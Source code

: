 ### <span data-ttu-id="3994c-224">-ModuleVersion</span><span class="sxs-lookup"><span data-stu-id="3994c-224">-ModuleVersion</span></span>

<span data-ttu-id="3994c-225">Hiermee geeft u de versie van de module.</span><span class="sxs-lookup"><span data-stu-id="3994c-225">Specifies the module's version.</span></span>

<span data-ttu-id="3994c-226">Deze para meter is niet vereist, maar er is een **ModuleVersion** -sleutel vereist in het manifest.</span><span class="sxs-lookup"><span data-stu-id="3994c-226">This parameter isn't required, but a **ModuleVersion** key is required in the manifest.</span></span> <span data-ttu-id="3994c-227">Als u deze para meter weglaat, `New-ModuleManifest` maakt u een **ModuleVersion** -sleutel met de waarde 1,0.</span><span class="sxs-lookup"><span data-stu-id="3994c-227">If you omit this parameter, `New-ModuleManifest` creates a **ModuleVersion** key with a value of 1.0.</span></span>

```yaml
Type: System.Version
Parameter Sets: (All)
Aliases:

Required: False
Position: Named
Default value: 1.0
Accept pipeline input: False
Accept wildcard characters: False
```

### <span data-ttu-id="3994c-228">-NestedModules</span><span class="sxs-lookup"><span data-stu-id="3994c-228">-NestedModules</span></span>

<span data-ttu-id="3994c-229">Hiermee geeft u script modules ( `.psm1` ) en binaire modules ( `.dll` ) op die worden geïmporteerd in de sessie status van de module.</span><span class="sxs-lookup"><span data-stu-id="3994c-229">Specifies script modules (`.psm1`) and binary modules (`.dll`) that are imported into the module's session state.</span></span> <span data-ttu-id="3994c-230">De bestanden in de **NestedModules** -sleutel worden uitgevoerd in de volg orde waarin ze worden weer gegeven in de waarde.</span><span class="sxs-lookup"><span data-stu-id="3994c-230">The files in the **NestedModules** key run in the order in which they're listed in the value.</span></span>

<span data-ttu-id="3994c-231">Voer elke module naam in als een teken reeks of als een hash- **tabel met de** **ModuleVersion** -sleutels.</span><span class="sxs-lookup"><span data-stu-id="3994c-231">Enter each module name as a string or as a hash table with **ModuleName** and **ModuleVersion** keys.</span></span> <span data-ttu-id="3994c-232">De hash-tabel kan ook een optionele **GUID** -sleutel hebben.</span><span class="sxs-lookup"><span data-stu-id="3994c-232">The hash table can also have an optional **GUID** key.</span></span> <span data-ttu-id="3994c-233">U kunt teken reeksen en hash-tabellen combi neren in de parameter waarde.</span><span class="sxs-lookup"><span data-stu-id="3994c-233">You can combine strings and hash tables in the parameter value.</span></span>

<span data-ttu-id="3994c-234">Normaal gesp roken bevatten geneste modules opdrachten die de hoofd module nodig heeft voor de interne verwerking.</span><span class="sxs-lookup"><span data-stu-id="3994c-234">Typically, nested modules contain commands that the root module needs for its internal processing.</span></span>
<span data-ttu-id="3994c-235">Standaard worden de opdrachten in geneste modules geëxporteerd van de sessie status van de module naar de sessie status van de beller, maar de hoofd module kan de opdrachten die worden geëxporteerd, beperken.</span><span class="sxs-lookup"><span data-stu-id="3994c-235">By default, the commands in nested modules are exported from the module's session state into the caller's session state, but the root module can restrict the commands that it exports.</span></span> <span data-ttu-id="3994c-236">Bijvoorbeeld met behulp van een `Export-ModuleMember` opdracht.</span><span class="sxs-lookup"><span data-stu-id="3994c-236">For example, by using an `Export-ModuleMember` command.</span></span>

**WHAT TO PRODUCE:** Copy every line from the records above that contains the string "Accept".

**SOLUTION FOR THIS TASK:**
Accept pipeline input: False
Accept wildcard characters: False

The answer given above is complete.